How do you account for changes in UHI when comparing records today with those in the past?
I think it is important that we not use terms like “normal” when referring to climates. There is no “normal” in climate, only averages over time, and we have only just begun to monitor climates in detail. Anyone who has studied geology can tell you that climates change, and in wild fashion.
That’s a good question, most of the stations in Illinois are in rural locations or small towns. The one area where I do worry about the effect of the urban heat island (UHI as you called it) are in the locations nearest to Chicago. Many areas in the counties bordering Cook have seen considerable growth in recent decades. If I were just looking in the northeast part of the state it would be something to consider more carefully, but less so for the statewide average. Thanks for reminding me of this topic and if I can get away from my drought duties this winter I will devote a post specifically to this important issue.
The convention I’m following here in the blog is to refer specifically to the 30-year average, updated every 10 years (that means 1981-2010) as normal. It was updated every 10 years to capture the more recent changes in climate. We could make averages any length we want. In fact, averages of 10 years updated every year are used in some applications.
But back to the use of the word normal. If you look at dictionary.com, “normal” as a noun is defined under section 7 as “the average or mean”. That is how we came to use the word “normal” in this context. As an adjective, it can mean “usual … regular … natural”, which I think is where you were heading with your comment.
I forgot to add a final thought … you’re point is well taken and I’ll be more explicit in future blog posts that when the word normal is used it means the 1981-2010 average.
Thanks for the thoughtful reply Jim!
My concern is that the public does not understand your idea of “normal”, and usage “normal” instead of “average” leads them to believe that anything outside of the observed average is “abnormal”. There is far too much climate hysteria these days, and it is important for us to speak precisely, so as not to mislead the layman. After all, there is nothing unusual or unprecedented about our current climate, or how we got here.
When I took my first climatology class, I had already been a geology student for many years, and I was immediately struck at how my professor presented our planet’s climates as static. I also worked on a farm while attending college, and knew firsthand that something as simple as land usage can change climates. Ever laid irrigation pipes in a cornfield in late July?
Weather stations only measure their immediate surroundings, and our attempts to discover an “average” is far from perfect, as you can find many stations whose temperatures have not risen at all in a century. And then there is this…
“Using data downloaded from NASA GISS and picking rural sites near, but not too near, to urban sites, a comparison has been made of the temperature trend over time of the rural sites compared to those of the urban sites. 28 pairs of sites across the U.S. were compared. The paired rural site is from 31 to 91 km from the urban site in each pair. The result is that urban and rural sites were similar in 1900, with the urban sites slightly higher.”

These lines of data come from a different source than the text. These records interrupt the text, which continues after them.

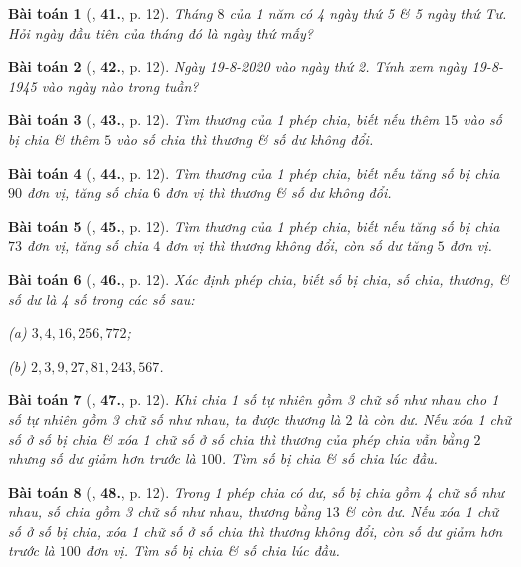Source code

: \documentclass{article}
\numberwithin{equation}{section}
\newtheorem{baitoan}{Bài toán}
\begin{document}
\begin{baitoan}[\cite{Binh_Toan_6_tap_1}, \textbf{41.}, p. 12]
	Tháng $8$ của 1 năm có 4 ngày thứ 5 \& 5 ngày thứ Tư. Hỏi ngày đầu tiên của tháng đó là ngày thứ mấy?
\end{baitoan}

\begin{baitoan}[\cite{Binh_Toan_6_tap_1}, \textbf{42.}, p. 12]
	Ngày 19-8-2020 vào ngày thứ 2. Tính xem ngày 19-8-1945 vào ngày nào trong tuần?
\end{baitoan}

\begin{baitoan}[\cite{Binh_Toan_6_tap_1}, \textbf{43.}, p. 12]
	Tìm thương của 1 phép chia, biết nếu thêm $15$ vào số bị chia \& thêm $5$ vào số chia thì thương \& số dư không đổi.
\end{baitoan}

\begin{baitoan}[\cite{Binh_Toan_6_tap_1}, \textbf{44.}, p. 12]
	Tìm thương của 1 phép chia, biết nếu tăng số bị chia $90$ đơn vị, tăng số chia $6$ đơn vị thì thương \& số dư không đổi.
\end{baitoan}

\begin{baitoan}[\cite{Binh_Toan_6_tap_1}, \textbf{45.}, p. 12]
	Tìm thương của 1 phép chia, biết nếu tăng số bị chia $73$ đơn vị, tăng số chia $4$ đơn vị thì thương không đổi, còn số dư tăng $5$ đơn vị.
\end{baitoan}

\begin{baitoan}[\cite{Binh_Toan_6_tap_1}, \textbf{46.}, p. 12]
	Xác định phép chia, biết số bị chia, số chia, thương, \& số dư là 4 số trong các số sau:
	\begin{enumerate*}
		\item[(a)] $3,4,16,256,772$;
		\item[(b)] $2,3,9,27,81,243,567$.
	\end{enumerate*}
\end{baitoan}

\begin{baitoan}[\cite{Binh_Toan_6_tap_1}, \textbf{47.}, p. 12]
	Khi chia 1 số tự nhiên gồm 3 chữ số như nhau cho 1 số tự nhiên gồm 3 chữ số như nhau, ta được thương là $2$ là còn dư. Nếu xóa 1 chữ số ở số bị chia \& xóa 1 chữ số ở số chia thì thương của phép chia vẫn bằng $2$ nhưng số dư giảm hơn trước là $100$. Tìm số bị chia \& số chia lúc đầu.
\end{baitoan}

\begin{baitoan}[\cite{Binh_Toan_6_tap_1}, \textbf{48.}, p. 12]
	Trong 1 phép chia có dư, số bị chia gồm 4 chữ số như nhau, số chia gồm 3 chữ số như nhau, thương bằng $13$ \& còn dư. Nếu xóa 1 chữ số ở số bị chia, xóa 1 chữ số ở số chia thì thương không đổi, còn số dư giảm hơn trước là $100$ đơn vị. Tìm số bị chia \& số chia lúc đầu.
\end{baitoan}
\end{document}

So it appears that Sundance’s concern is valid, what we really have here are land use change issues, and there is nothing “abnormal” about our climate. Nothing outside of “normal”, or natural, variability.
I used to be able to access individual raw weather station data here…

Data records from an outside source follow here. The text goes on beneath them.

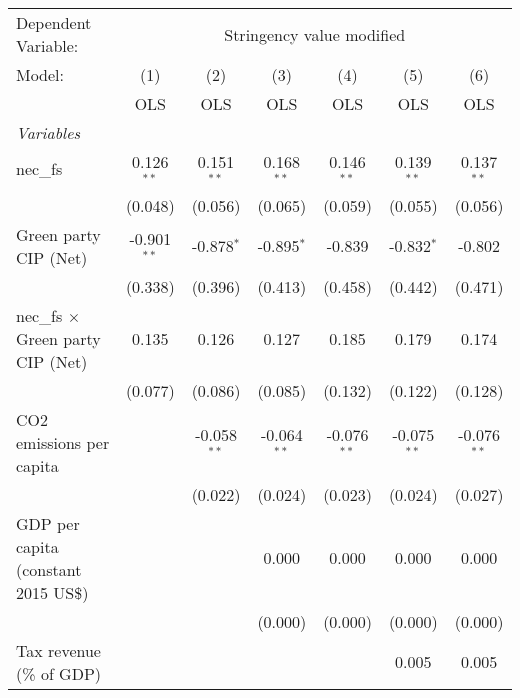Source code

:
\begingroup
\centering
\begin{tabular}{lcccccc}
   \toprule
   Dependent Variable: & \multicolumn{6}{c}{Stringency value modified}\\
   Model:                                   & (1)           & (2)           & (3)           & (4)           & (5)           & (6)\\  
                                            &  OLS          & OLS           & OLS           & OLS           & OLS           & OLS\\  
   \midrule
   \emph{Variables}\\
   nec\_fs                                  & 0.126$^{**}$  & 0.151$^{**}$  & 0.168$^{**}$  & 0.146$^{**}$  & 0.139$^{**}$  & 0.137$^{**}$\\   
                                            & (0.048)       & (0.056)       & (0.065)       & (0.059)       & (0.055)       & (0.056)\\   
   Green party CIP (Net)                    & -0.901$^{**}$ & -0.878$^{*}$  & -0.895$^{*}$  & -0.839        & -0.832$^{*}$  & -0.802\\   
                                            & (0.338)       & (0.396)       & (0.413)       & (0.458)       & (0.442)       & (0.471)\\   
   nec\_fs $\times$ Green party CIP (Net)   & 0.135         & 0.126         & 0.127         & 0.185         & 0.179         & 0.174\\   
                                            & (0.077)       & (0.086)       & (0.085)       & (0.132)       & (0.122)       & (0.128)\\   
   CO2 emissions per capita                 &               & -0.058$^{**}$ & -0.064$^{**}$ & -0.076$^{**}$ & -0.075$^{**}$ & -0.076$^{**}$\\   
                                            &               & (0.022)       & (0.024)       & (0.023)       & (0.024)       & (0.027)\\   
   GDP per capita (constant 2015 US\$)      &               &               & 0.000         & 0.000         & 0.000         & 0.000\\   
                                            &               &               & (0.000)       & (0.000)       & (0.000)       & (0.000)\\   
   Tax revenue (\% of GDP)                  &               &               &               &               & 0.005         & 0.005\\   

\end{tabular}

… and had myself located many stations with zero temperature rise in a century. But GISS is doing their best to conceal and alter the raw data, and mislead Americans about our national climate heritage. Honesty is the best policy, but it is not GISS policy.

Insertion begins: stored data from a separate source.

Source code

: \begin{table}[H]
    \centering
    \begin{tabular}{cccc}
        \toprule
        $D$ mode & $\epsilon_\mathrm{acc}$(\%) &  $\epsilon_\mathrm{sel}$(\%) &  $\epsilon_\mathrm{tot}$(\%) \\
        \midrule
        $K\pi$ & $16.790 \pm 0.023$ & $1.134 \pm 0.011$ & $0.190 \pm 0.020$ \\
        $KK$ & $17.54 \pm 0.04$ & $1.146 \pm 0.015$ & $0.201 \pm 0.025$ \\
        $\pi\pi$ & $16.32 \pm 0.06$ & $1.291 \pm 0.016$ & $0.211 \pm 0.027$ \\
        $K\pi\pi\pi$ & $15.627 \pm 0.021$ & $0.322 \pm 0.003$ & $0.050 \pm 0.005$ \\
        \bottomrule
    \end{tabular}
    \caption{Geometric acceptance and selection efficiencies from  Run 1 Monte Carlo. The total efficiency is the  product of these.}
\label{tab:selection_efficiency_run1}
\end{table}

It would be most honest and beneficial to society, for us to use the most precise language available such as “observed average”, and not leave things open to wild interpretation through loose definition.
Thanks again for your reply.
Weather reports are obsessing about the lack of snowfall in the Chicago area, but I am more interested in total precip at reporting stations as we’ve had several decent rain events since December 1. Why don’t forecasters provide total precip stats, which provides a more complete picture than just snow. For my part, I’d rather have precip in the form of rain instead of snow, particularly when it’s not been cold enough long enough to freeze the ground and have it all runoff.
Good point Chris. The lack of snow this winter has certainly grabbed the attention of the media. As far as addressing drought concerns, getting it as rain rather than snow is ok by me. That’s especially true if the ground has not frozen yet.